In the light of the survey results, Mr Dombret warned the institutions vehemently against sitting out the current situation. "Soldiering on through the low-interest-rate phase is extremely hazardous," he said, adding that the impacts of the low-interest-rate environment are of a structural nature and will leave their mark on banks' balance sheets for years to come. Together with Raimund Röseler, Executive Director for Banking Supervision at BaFin, he therefore urged the institutions to work on the profitability of their business models. That particularly means reducing their reliance on interest business, Mr Dombret argued, pointing to the opportunities that could be found in digitalisation, for example, which would allow for cost-cutting. Banks should also reconsider their branch structures. "Some banks will have to downsize, some will merge," said Mr Röseler.
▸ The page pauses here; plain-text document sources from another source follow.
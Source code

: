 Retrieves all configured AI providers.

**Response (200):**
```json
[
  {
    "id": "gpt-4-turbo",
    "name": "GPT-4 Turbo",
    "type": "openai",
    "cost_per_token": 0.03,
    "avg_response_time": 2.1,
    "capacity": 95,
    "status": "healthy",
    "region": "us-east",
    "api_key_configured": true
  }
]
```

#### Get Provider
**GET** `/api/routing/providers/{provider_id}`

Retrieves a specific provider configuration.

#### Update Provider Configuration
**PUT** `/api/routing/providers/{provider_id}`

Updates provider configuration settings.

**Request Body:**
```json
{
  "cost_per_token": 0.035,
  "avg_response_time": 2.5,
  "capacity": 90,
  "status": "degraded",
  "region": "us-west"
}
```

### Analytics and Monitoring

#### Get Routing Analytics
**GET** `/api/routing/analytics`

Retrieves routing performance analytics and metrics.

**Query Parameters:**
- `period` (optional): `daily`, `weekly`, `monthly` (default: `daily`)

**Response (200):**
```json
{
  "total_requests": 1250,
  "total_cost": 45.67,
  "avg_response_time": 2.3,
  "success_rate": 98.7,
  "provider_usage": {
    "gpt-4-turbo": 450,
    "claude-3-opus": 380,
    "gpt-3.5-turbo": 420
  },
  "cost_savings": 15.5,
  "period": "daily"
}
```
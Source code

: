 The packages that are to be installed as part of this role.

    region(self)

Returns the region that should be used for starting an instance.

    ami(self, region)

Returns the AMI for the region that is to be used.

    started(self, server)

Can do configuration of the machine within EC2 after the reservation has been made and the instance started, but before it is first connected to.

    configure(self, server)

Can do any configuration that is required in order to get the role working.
How institutions face up to the risks of low interest rates, however, is at the discretion of each institution, Mr Dombret added. "We can only make suggestions," he emphasised.

Resilience is still assured

According to Mr Dombret, the good news is that the institutions have prepared for the coming risks. "Most German credit institutions have used the past few years to build up their capital and capital buffers." For now, the institutions could use these funds to cushion the blow of reductions in interest business. That is why even persistently low interest rates did not pose an insuperable challenge for German banks. "The profitability situation is serious, but resilience is still assured," Röseler concurred. Even in the harshest scenario of the study, there is no reason to expect the default of an institution, said Mr Dombret. However, the resilience of the institutions is based on positive assumptions derived from the healthy economic situation at present, he continued. Mr Röseler announced his intention to prevent reserves from being eroded, saying that "they are needed for the low-interest-rate setting". Particularly at risk banks would therefore be subject to greater scrutiny in future, he noted, with bans on distributions or bonuses also being conceivable.